17.06.10 Menas Borders Indonesian and Malaysian foreign ministers meet to discuss border dispute

Naval_vessels_patrol_Ambalat

Naval vessels patrol the Sulawesi Sea

There are signs today that Indonesia and Malaysia are creeping towards the resolution of their long-standing maritime border dispute. Relations between the neighbours have frequently been strained over long-term issues about migrant workers and the maritime border dispute, but Indonesia's Foreign Minister Marty Natalegawa will receive his Malaysian counterpart Anifah Aman in Jakarta on Thursday 17th June for a meeting that is has been described as an 'annual consultation' on 'priority issues'.
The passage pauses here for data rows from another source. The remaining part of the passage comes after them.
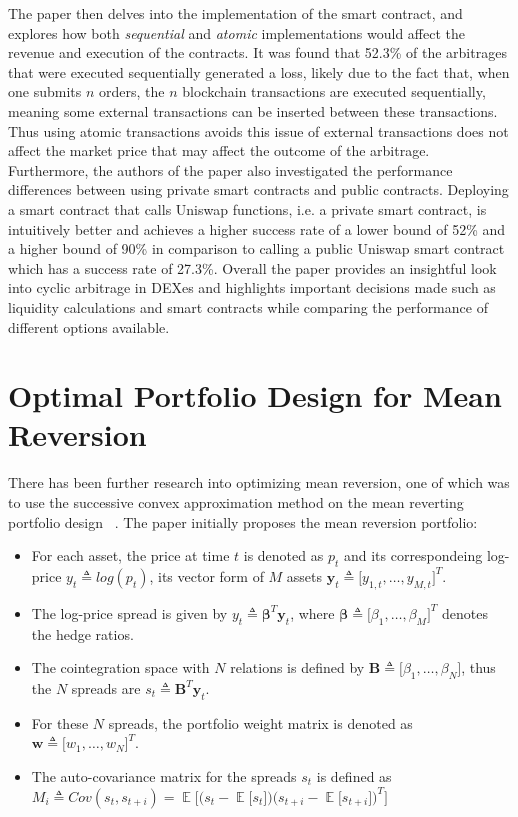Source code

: \noindent The paper then delves into the implementation of the smart contract, and explores how both \textit{sequential} and \textit{atomic} implementations would affect the revenue and execution of the contracts. It was found that 52.3\% of the arbitrages that were executed sequentially generated a loss, likely due to the fact that, when one submits $n$ orders, the $n$ blockchain transactions are executed sequentially, meaning some external transactions can be inserted between these transactions. Thus using atomic transactions avoids this issue of external transactions does not affect the market price that may affect the outcome of the arbitrage.
\\[3mm]
Furthermore, the authors of the paper also investigated the performance differences between using private smart contracts and public contracts. Deploying a smart contract that calls Uniswap functions, i.e. a private smart contract, is intuitively better and achieves a higher success rate of a lower bound of 52\% and a higher bound of 90\% in comparison to calling a public Uniswap smart contract which has a success rate of 27.3\%. Overall the paper provides an insightful look into cyclic arbitrage in DEXes and highlights important decisions made such as liquidity calculations and smart contracts while comparing the performance of different options available.

\section{Optimal Portfolio Design for Mean Reversion}
\label{appendix:add-background-opt-portfolio-des-mean-revers}
There has been further research into optimizing mean reversion, one of which was to use the successive convex approximation method on the mean reverting portfolio design ~\cite{ZipingZhao2019OMPW}. The paper initially proposes the mean reversion portfolio:
\begin{itemize}
    \itemsep0em
    \item For each asset, the price at time $t$ is denoted as $p_t$ and its correspondeing log-price $y_t \triangleq log(p_t)$, its vector form of $M$ assets $\mathbf{y}_t \triangleq \big[ y_{1,t}, \dots ,y_{M,t} \big]^T$.
    \item The log-price spread is given by $y_t \triangleq \mathbf{\beta}^T\mathbf{y}_t$, where $\mathbf{\beta} \triangleq \big[ \beta_1, \dots ,\beta_M \big]^T$ denotes the hedge ratios.
    \item The cointegration space with $N$ relations is defined by $\mathbf{B} \triangleq \big[ \beta_1, \dots ,\beta_N \big]$, thus the $N$ spreads are $s_t \triangleq \mathbf{B}^T\mathbf{y}_t$.
    \item For these $N$ spreads, the portfolio weight matrix is denoted as $\mathbf{w} \triangleq \big[ w_1, \dots ,w_N \big]^T$.
    \item The auto-covariance matrix for the spreads $s_t$ is defined as \\ ${M_i \triangleq Cov(s_t, s_{t+i}) = \mathop{\mathbb{E}} \big[ \big( s_t - \mathop{\mathbb{E}} \big[ s_t \big]\big) \big( s_{t+i} - \mathop{\mathbb{E}} \big[ s_{t+i} \big]\big)^T \big]}$
\end{itemize}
While there are a number of maritime border disputes, the most intense is centred on the Ambalat block offshore East Borneo that is highly prospective in oil reserves. This dispute in the Sulawesi Sea first heated up in 2005 when both Indonesia and Malaysia awarded contracts for the same block to foreign oil companies: Indonesia to Unocal and Eni, Mayalsia to Royal Dutch Shell. Since then, both countries have maintained a naval presence in the area, and have narrowly avoided conflict on several occasions.

The countries have settled previous disputes through international arbitration, with the International Court of Justice (ICJ) in The Hague awarding two islands in the area - Sipadan and Ligitan – to Malaysia in 2002. That settlement, however, did not determine the vexed questions of territorial waters or the continental shelf which both remain unresolved. The issue over the Ambalat block is, therefore, part of the wider dispute.

Progress, however, on the migrant issue is encouraging. Malaysia is heavily dependent on Indonesian workers (many of whom are there illegally), and following cases of abuse and mistreatment, Jakarta imposed a moratorium in 2009 on sending migrant workers to Malaysia. Negotiations appear to have paid off, and the increased contact between both the leaders – Indonesia's President Susilo Bambang Yudhoyono and Malaysia's Prime Minister Najib Razak - who met last month, and now the Foreign Ministers' is positive, although final resolution is still likely to be many years off.